Adoption is beautiful and screams of redemption, but it was never the original plan. Which is why there is brokenness in the process.
I tweeted that awhile back. It’s stuck with me as we have been seeing the brokenness in adoption the last few months.
This summer as I flipped through my timehop app, I’ve seen several reminders of steps in the adoption process God led us through a year ago. I saw how He was stirring our hearts, when we made that first big leap to apply to China, and how we felt when we found out we couldn’t adopt from China. How we appealed to the ministry and prayed and prayed for an open door, and how confused and hurt we felt when the door officially closed.
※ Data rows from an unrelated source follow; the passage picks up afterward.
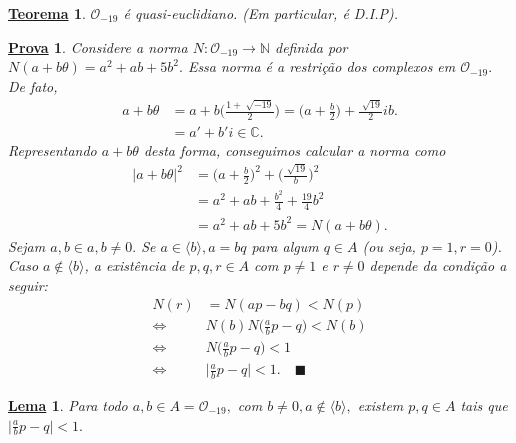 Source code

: \documentclass{article}
\newtheorem*{theorem*}{\underline{Teorema}}
\newtheorem*{lemma*}{\underline{Lema}}
\newtheorem*{proof*}{\underline{Prova}}
\renewcommand\qedsymbol{$\blacksquare$}
\begin{document}
\begin{theorem*}
  \(\mathcal{O}_{-19}\) é quasi-euclidiano. (Em particular, é D.I.P).
\end{theorem*}
\begin{proof*}
  Considere a norma \(N:\mathcal{O}_{-19}\rightarrow \mathbb{N}\) definida por \(N(a+b\theta ) = a^{2} + ab + 5b^{2}.\) Essa norma é a
  restrição dos complexos em \(\mathcal{O}_{-19}.\) De fato,
  \begin{align*}
    a + b\theta &= a +b \biggl(\frac{1+\sqrt[]{-19}}{2}\biggr) = \biggl(a + \frac{b}{2}\biggr) + \frac{\sqrt[]{19}}{2}ib.\\
                &= a' + b'i\in \mathbb{C}.
  \end{align*}
  Representando \(a + b\theta \) desta forma, conseguimos calcular a norma como 
  \begin{align*}
    |a+b\theta |^{2} &= \biggl(a + \frac{b}{2}\biggr)^{2} + \biggl(\frac{\sqrt[]{19}}{b}\biggr)^{2}\\
                     &= a^{2} + ab + \frac{b^{2}}{4} + \frac{19}{4}b^{2}\\
                     &= a^{2} + ab + 5b^{2} = N(a + b\theta ).
  \end{align*}
  Sejam \(a, b\in a, b\neq0.\) Se \(a\in \langle b \rangle, a = bq\) para algum \(q\in A\) (ou seja, \(p=1, r = 0\)).
  Caso \(a\not\in \langle b \rangle\), a existência de \(p, q, r\in A\) com \(p\neq 1\) e \(r\neq 0\) depende da condição 
  a seguir:
  \begin{align*}
    N(r) &= N(ap-bq) < N(p)\\
    \Longleftrightarrow & N(b)N \biggl(\frac{a}{b}p - q\biggr) < N(b)\\
    \Longleftrightarrow & N \biggl(\frac{a}{b}p - q\biggr) < 1\\
    \Longleftrightarrow & \biggl|\frac{a}{b}p - q\biggr| < 1. \quad\text{\qedsymbol}
  \end{align*} 
\end{proof*}
\begin{lemma*}
  Para todo \(a, b\in A = \mathcal{O}_{-19},\) com \(b\neq0, a\not\in \langle b \rangle,\) existem \(p, q\in A\) tais que 
  \(\biggl|\frac{a}{b}p - q\biggr| < 1.\)
\end{lemma*}
\end{document}

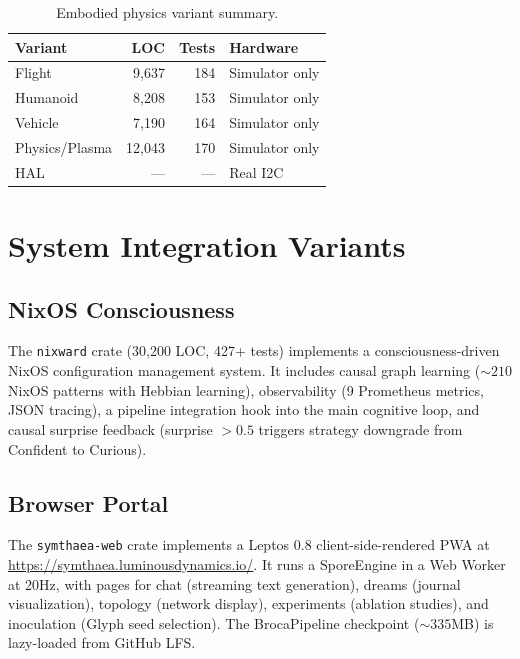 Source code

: \documentclass[11pt,twocolumn]{article}
\begin{document}
\begin{table}[H]
\centering
\caption{Embodied physics variant summary.}
\label{tab:embodied-summary}
\begin{tabular}{lrrl}
\toprule
\textbf{Variant} & \textbf{LOC} & \textbf{Tests} & \textbf{Hardware} \\
\midrule
Flight & 9,637 & 184 & Simulator only \\
Humanoid & 8,208 & 153 & Simulator only \\
Vehicle & 7,190 & 164 & Simulator only \\
Physics/Plasma & 12,043 & 170 & Simulator only \\
HAL & --- & --- & Real I2C \\
\bottomrule
\end{tabular}
\end{table}

\section{System Integration Variants}
\label{sec:system}

\subsection{NixOS Consciousness}

The \texttt{nixward} crate (30,200 LOC, 427+ tests) implements a consciousness-driven NixOS configuration management system. It includes causal graph learning (${\sim}210$ NixOS patterns with Hebbian learning), observability (9 Prometheus metrics, JSON tracing), a pipeline integration hook into the main cognitive loop, and causal surprise feedback (surprise $> 0.5$ triggers strategy downgrade from Confident to Curious).

\subsection{Browser Portal}

The \texttt{symthaea-web} crate implements a Leptos 0.8 client-side-rendered PWA at \url{https://symthaea.luminousdynamics.io/}. It runs a SporeEngine in a Web Worker at 20Hz, with pages for chat (streaming text generation), dreams (journal visualization), topology (network display), experiments (ablation studies), and inoculation (Glyph seed selection). The BrocaPipeline checkpoint (${\sim}335$MB) is lazy-loaded from GitHub LFS.
\end{document}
Simultaneously, things in Kyrgyzstan have been increasingly worrisome. While I will try not to bore you with too much foreign policy and world economics, they matter here. Kyrgyzstan joined the EEU, which some have hypothesized as Putin’s attempt at getting the Soviet Union back together and has had Kyrgyzstan further aligning it’s laws and policies with Russia. The country also has elections coming up this October…of which just one has occurred in the country’s existence that didn’t involve major political uprising, overthrow, protests, corruption, or deaths. The USA also thought it would be a good idea to give a humanitarian award to someone Kyrgyzstan views as a dissident, provoking Kyrgyzstan to cancel a 20 year old treaty with the US, and making their relationship rocky at best (as they further align themselves with Russia). Add to this an increasing terrorist presence, and to say we’ve become a bit concerned would be an understatement.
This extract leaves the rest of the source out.